-- Task input follows --

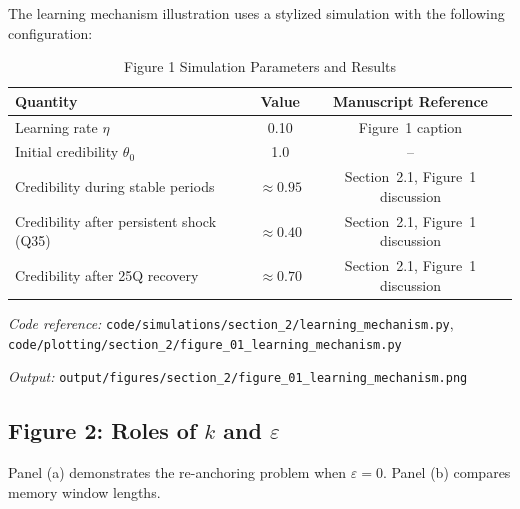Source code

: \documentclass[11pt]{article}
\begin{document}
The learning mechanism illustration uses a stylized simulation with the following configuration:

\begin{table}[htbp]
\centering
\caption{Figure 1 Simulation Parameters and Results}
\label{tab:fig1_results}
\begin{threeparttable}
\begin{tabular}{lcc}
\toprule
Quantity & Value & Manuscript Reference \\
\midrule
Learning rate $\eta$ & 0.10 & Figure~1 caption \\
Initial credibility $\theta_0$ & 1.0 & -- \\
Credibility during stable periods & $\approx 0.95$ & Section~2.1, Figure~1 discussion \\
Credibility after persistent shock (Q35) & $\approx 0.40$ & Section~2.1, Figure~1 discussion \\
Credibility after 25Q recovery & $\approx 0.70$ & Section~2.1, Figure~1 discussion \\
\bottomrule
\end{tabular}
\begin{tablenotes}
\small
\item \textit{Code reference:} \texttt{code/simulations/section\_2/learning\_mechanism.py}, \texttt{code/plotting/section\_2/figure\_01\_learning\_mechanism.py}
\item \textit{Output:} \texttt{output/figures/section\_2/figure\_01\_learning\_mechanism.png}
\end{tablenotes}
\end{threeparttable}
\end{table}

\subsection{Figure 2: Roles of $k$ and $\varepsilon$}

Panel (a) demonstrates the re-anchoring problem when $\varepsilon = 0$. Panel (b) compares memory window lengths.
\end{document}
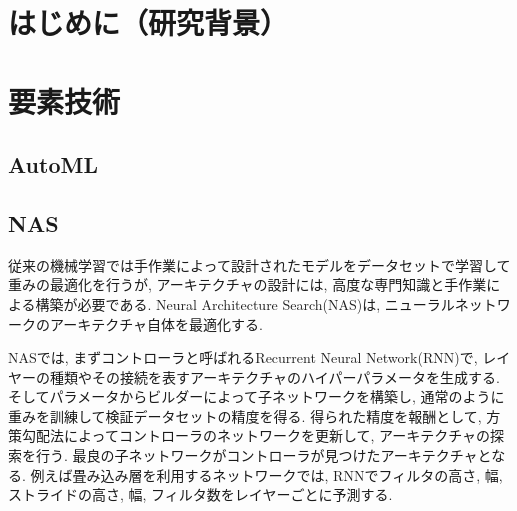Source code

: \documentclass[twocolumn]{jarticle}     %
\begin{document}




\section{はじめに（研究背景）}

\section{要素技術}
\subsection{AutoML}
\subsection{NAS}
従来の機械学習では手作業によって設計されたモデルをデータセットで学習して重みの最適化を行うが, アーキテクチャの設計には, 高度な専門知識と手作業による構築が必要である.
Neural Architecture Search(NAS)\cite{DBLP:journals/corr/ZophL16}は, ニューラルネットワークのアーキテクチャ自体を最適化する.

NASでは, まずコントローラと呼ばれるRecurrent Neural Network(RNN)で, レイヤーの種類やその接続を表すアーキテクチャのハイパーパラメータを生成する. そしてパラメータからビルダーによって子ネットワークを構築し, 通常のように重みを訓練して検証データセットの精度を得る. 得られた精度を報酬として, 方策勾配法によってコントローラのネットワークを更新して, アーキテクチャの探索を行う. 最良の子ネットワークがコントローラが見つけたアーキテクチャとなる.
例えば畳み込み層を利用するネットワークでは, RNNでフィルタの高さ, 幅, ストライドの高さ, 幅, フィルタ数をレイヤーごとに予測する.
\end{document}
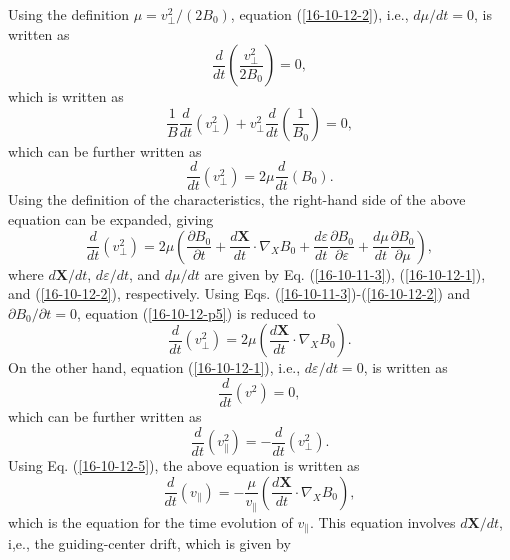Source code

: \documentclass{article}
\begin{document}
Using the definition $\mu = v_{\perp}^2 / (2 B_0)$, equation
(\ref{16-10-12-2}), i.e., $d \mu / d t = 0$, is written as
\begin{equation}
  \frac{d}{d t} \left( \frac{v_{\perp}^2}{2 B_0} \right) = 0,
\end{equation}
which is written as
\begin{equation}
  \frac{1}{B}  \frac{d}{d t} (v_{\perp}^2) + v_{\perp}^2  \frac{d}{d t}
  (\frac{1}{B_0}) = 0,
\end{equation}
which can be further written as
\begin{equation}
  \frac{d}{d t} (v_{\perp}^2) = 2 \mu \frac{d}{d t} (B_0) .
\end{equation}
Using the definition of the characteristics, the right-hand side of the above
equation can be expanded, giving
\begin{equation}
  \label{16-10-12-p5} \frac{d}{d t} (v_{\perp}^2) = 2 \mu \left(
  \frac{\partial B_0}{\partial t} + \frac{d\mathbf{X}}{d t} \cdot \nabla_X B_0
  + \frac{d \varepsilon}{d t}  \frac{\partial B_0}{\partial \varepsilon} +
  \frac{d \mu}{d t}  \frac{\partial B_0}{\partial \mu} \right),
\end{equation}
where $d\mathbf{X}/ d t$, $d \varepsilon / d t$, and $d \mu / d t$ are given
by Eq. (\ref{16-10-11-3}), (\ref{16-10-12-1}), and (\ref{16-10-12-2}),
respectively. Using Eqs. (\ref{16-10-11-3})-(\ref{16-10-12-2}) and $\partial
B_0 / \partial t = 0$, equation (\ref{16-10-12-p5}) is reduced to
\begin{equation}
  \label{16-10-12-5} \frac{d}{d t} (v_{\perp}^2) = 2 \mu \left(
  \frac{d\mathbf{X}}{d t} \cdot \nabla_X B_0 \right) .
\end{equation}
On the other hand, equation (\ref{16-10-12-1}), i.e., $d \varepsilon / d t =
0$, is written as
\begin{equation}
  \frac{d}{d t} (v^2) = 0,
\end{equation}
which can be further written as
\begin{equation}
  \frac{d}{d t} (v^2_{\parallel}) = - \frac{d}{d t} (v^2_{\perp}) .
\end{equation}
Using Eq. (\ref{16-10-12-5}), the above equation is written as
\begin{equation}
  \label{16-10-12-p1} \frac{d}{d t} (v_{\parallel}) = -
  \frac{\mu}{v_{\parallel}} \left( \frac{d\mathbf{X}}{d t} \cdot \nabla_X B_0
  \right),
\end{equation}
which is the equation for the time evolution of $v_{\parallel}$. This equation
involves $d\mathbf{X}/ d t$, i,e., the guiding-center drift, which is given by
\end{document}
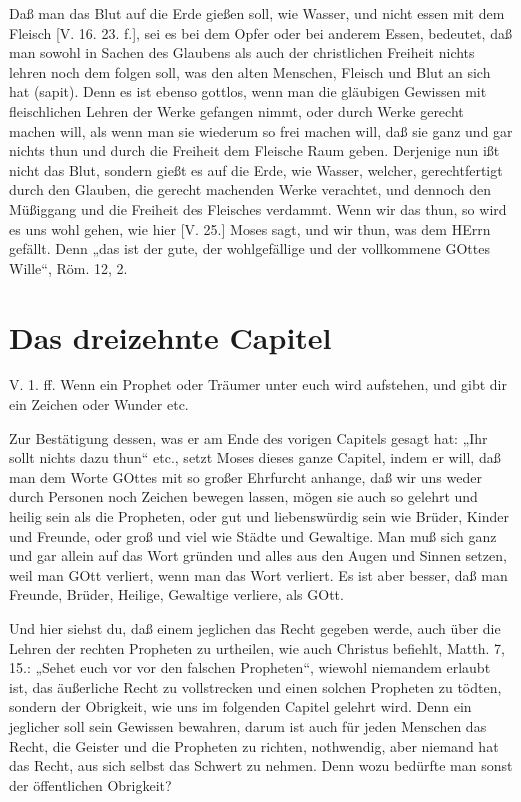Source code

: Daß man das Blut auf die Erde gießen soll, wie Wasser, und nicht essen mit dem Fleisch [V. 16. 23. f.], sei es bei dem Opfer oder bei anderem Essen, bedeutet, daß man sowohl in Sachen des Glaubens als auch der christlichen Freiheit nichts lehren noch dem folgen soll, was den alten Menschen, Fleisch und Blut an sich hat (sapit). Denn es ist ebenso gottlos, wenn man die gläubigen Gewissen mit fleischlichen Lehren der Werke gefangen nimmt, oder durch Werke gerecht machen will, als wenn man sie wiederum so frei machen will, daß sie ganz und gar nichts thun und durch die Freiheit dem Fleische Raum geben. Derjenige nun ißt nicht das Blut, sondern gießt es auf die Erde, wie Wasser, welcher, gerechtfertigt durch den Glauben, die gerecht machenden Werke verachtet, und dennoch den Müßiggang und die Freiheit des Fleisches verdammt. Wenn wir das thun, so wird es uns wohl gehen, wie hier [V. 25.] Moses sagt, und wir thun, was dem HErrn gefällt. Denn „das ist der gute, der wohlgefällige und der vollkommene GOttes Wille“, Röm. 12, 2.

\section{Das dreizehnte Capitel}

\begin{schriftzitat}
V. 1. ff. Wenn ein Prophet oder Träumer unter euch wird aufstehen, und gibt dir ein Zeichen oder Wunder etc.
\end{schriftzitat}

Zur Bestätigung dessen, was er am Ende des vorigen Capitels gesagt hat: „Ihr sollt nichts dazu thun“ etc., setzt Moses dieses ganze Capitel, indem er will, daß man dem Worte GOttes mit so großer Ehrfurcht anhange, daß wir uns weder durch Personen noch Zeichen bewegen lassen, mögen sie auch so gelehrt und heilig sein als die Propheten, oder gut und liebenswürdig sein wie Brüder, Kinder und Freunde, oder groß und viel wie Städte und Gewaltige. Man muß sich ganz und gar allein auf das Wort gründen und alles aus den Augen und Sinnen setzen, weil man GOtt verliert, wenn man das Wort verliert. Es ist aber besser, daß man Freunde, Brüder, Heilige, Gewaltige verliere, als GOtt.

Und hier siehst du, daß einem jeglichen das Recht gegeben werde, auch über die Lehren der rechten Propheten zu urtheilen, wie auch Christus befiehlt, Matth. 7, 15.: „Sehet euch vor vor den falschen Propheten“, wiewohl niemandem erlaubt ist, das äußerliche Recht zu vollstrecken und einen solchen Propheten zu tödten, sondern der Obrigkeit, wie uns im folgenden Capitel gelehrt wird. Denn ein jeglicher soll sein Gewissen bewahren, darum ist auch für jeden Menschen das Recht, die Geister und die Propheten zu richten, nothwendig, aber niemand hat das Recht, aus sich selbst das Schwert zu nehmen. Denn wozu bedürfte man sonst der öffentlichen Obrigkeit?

-- Task input concluded --

[Task]
Tally up the lines holding the string "left" in the data above, and respond with nothing but the number.

[Problem solution]
4